在庫管理を行うことで食材など適切な数量を仕入れるため、コストを最小限に抑えられるといった良い影響が大きく加わります。
また、飲食店の食材は賞味(消費)期限が短いものから調味料のように長いものまであります。その他消耗備品のペーパーナプキンやストロー、店舗によってはテイクアウトで使用する容器やビニール袋などがあります。食材とそれ以外の備品に関しての在庫管理の方法は基本的に同じです。これら全ての在庫管理を行うことで特に食材の過剰発注、そしてニーズ頻度によって購入する時の適正価格を決定付けることができます。
2.在庫管理で得られるメリット
重要性のある在庫管理を行うということには、もちろんメリットが存在しています。
ここでは在庫管理を行うことで得られるメリットについて解説していきます。
- 過剰な仕入れ・欠品がなくなる・・・在庫数を把握することで、過不足のない状態を保つため必要な分だけ仕入れることができます。
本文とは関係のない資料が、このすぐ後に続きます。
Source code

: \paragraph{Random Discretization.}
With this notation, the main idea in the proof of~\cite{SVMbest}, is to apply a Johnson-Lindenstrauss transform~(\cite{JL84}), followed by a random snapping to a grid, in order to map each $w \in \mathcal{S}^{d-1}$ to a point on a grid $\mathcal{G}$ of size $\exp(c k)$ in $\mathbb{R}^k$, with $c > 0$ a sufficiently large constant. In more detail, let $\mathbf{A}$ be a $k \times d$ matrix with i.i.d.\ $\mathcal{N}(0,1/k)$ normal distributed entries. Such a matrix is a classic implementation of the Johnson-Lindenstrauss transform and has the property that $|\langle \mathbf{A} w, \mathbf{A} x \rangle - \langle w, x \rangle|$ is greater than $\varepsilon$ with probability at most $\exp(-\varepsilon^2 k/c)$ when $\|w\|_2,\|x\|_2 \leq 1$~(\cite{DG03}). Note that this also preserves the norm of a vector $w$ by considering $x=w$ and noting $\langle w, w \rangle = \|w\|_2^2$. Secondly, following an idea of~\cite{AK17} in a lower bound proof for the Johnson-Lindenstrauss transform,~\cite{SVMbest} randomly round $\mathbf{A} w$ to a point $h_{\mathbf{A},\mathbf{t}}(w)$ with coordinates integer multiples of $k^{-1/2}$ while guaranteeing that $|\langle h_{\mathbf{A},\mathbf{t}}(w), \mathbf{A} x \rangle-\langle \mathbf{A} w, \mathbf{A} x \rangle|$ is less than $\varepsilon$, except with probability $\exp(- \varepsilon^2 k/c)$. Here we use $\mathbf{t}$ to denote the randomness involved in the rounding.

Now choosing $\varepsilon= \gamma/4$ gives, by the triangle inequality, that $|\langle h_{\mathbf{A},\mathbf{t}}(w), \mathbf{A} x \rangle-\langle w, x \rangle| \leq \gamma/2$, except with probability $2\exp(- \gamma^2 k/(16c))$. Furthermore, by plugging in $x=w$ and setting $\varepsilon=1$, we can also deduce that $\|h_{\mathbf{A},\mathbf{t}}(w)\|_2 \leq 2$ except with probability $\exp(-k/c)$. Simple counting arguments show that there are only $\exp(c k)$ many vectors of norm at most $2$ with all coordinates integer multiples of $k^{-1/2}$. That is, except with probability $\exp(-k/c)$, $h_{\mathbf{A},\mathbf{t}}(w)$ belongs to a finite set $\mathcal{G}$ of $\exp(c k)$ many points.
- 食品ロスを削減できる・・・飲食店にとって食品ロスは深刻な問題です。在庫状況を確認することで、需要予測ができるので食品ロスの削減に繋がります。
- 食品の品質や衛生面などの管理ができる・・・在庫管理を行うことで、食品の賞味(消費)期限や提供するに値しない商品の状況確認ができるため、食中毒の防止に繋がります。また、消耗品(テーブルナプキン、コースター、洗剤など)の品質確認も同時にすることで、汚れた備品などを見つることができるため衛生面の管理にも繋がります。
- 適切なキャッシュフローができる・・・在庫管理の数字化することで最低限必要な数だけの食材や備品などを発注するので仕入れコストが抑えられます。
3.ポイントを押さえた在庫管理の手順
重要度の高い飲食店の在庫管理ですが、ここではポイントを押さえた手順を解説します。
3.1 在庫状況を把握した上で仕入れる
飲食店では食材などの品質チェックを含め、在庫状況を確認します。
そして予約状況、曜日、日にち、気温などの判断から来店客数の予測をした上で、必要な食材数を発注します。気象災害以外の天候による来客予測は難しいと言われていますが、曜日や予約状況により、全体的にどれぐらいの客数になるか予測は可能です。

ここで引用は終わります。